Now we can note that each Turing machine #$i$ corresponds to a particular infinite sequence of natural numbers: $$S_i = (F(i, 0), F(i, 1), F(i, 2), \ldots).$$

Then we can define that two Turing machines #$p$ and #$q$ are $F$-different if the sequence $S_p$ differs from the sequence $S_q$.

The Dominating machine is defined as any $Z$-state Turing machine #$D$ such that there exist some minimal natural number $A$ and if you choose any natural number $B \geq A$, denote $F(D, B)$ by $a$, then choose any natural number $K$ that corresponds to any $z$-state machine (where $z \leq Z$ and $K \neq D$) and denote $F(K, B)$ by $b$, you will always observe that $a \geq b$.

Do such machines exist? If no, then why? If yes, then let $V$ denote the minimal number of states in the table of instructions of the first Dominating machine.
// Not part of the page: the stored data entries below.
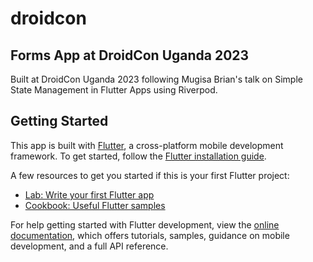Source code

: # droidcon

## Forms App at DroidCon Uganda 2023

Built at DroidCon Uganda 2023 following Mugisa Brian&#x27;s talk on Simple State Management in Flutter Apps using Riverpod.

## Getting Started

This app is built with [Flutter](https://flutter.dev/), a cross-platform mobile development framework. To get started, follow the [Flutter installation guide](https://flutter.dev/docs/get-started/install).

A few resources to get you started if this is your first Flutter project:

- [Lab: Write your first Flutter app](https://docs.flutter.dev/get-started/codelab)
- [Cookbook: Useful Flutter samples](https://docs.flutter.dev/cookbook)

For help getting started with Flutter development, view the
[online documentation](https://docs.flutter.dev/), which offers tutorials,
samples, guidance on mobile development, and a full API reference.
Can we assume that if we choose any number $W$ from the set $\{V+1, V+2, \ldots\}$ and explore all $W$-state Turing machines, then $W$ will correspond to its own family of Dominating machines (assuming that the family contains at least one Dominating machine) and any Dominating machine from this family is $F$-different from any $(W-1)$-state Dominating machine?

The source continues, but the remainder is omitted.